Getting Over Happily Ever After

Lusia Strus’ compelling solo show is modern in most ways, especially her predilection for unflinching personal confessions and ability to make them very funny. Yet it also draws on time-honored principles of oral storytelling. The result is a strikingly well-written and flawlessly performed piece. The show began as a commission from Chicago’s Steppenwolf Theater in 2002 when she was about to get married for the first time, but the production has evolved as her life has. Thus, as her biography sheet puts it, there is now “bonus divorce material!” The beginning half of the show remains exactly as it was created, introducing the audience to Strus through her reflections, as she prepared to marry, on what wedding vows really mean. This leads her to relate her Ukrainian immigrant parents’ story: their two-date courtship followed by years of quiet devotion until her father’s relatively young death. The show’s second half brings the audience up to date, since regardless of her best intentions when saying her own vows, Strus and her husband divorced in 2004, in circumstances she describes honestly but briefly, the pain still clear in her voice.

Throughout the show, she frequently repeats certain key lines, lending them a lyrical effect and evoking the ancient bards who incorporated such phrases or descriptive epithets to help them memorize epics. Also, while Strus mostly stands still or perches on a stool on the bare stage, she uses a few simple gestures multiple times, enriching the minimalist setting. She has excellent stage presence, using her gaze to reach to the back of the house and draw everyone in. Most important is her polished yet emotional delivery of her mother Eugenia’s story – as when Eugenia kneels at her husband’s casket screaming at him for leaving her – and her own, as when she recounts details of her simultaneously deteriorating marriage and state of mind and how her rage and confusion were manifested in trips to Home Depot to buy bread.

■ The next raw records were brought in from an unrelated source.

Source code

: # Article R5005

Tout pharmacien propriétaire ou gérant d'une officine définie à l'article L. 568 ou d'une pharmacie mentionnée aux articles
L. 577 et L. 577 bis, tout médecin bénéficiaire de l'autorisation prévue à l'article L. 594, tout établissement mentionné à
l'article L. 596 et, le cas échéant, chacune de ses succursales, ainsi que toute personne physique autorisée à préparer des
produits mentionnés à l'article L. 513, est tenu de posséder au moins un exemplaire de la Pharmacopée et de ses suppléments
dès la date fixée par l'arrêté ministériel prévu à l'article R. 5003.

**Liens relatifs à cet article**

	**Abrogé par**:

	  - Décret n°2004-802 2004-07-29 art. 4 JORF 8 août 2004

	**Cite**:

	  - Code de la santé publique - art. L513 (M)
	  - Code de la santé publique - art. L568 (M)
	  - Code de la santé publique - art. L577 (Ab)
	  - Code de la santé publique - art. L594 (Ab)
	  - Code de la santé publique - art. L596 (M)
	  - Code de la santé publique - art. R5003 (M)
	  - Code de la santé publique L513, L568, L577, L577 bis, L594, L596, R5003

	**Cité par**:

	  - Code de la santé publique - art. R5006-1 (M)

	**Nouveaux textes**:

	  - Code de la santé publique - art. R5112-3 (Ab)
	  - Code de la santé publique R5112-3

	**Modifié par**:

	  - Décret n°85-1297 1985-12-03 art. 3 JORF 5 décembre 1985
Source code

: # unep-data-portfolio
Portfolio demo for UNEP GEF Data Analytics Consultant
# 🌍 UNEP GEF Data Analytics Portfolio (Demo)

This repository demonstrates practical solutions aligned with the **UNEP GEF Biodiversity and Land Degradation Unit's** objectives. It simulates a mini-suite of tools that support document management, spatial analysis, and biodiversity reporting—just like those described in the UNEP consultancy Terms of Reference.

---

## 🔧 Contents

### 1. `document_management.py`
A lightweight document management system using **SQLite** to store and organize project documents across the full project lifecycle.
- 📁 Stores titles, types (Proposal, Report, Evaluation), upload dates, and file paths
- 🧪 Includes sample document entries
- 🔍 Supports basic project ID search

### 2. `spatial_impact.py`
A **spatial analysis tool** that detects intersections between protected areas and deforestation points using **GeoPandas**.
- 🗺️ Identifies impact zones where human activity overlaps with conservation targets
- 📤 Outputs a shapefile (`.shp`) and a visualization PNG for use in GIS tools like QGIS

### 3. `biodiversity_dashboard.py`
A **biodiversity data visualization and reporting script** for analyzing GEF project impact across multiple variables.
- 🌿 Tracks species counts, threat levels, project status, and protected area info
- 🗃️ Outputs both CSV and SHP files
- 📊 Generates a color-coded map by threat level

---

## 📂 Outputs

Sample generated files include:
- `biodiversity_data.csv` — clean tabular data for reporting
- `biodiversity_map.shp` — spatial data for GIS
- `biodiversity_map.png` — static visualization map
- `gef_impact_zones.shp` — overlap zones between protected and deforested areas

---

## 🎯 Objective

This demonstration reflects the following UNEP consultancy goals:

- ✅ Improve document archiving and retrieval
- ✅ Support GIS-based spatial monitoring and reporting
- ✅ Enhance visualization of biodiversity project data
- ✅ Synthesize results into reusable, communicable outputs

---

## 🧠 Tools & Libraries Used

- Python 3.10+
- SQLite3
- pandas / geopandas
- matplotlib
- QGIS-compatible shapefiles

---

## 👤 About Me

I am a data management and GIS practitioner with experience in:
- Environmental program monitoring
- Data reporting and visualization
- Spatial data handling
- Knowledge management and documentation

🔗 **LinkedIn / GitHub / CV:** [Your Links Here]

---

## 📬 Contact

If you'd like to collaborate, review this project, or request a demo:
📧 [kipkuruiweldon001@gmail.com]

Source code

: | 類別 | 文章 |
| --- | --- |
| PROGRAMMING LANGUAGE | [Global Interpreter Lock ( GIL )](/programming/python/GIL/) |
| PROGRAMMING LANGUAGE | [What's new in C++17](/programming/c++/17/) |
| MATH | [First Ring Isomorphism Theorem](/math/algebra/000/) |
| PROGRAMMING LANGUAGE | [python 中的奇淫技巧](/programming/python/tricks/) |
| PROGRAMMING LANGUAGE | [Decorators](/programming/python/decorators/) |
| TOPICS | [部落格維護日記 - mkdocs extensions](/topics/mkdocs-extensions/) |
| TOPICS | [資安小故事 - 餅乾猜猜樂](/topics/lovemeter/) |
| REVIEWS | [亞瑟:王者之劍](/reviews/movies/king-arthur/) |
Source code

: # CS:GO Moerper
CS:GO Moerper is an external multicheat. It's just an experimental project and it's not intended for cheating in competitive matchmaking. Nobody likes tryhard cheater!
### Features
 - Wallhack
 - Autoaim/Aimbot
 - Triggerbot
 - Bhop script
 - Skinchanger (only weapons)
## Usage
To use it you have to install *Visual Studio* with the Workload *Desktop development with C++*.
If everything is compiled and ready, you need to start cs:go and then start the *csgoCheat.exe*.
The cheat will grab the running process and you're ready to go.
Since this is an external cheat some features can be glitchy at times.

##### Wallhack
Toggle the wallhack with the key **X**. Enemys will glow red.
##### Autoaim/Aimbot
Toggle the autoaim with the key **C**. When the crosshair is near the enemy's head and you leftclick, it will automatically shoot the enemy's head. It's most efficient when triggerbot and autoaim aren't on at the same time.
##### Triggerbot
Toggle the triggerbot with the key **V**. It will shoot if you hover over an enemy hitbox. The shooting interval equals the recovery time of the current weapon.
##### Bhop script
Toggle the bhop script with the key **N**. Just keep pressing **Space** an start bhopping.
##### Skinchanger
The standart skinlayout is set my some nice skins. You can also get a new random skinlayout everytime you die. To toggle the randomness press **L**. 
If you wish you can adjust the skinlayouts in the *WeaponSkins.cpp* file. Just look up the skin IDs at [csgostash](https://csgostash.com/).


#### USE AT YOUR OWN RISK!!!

In spite of the tough situations that comprise the subject matter, the production is often very funny. Strus might still be in pain over some of her problems, but she laughs at herself and her craziness makes the audience laugh with her. While anyone who enjoys autobiographies will love it ain’t no fairytale, even skeptics and those weary of the genre will likely be won over by Strus’ hard-won, skillfully articulated insights.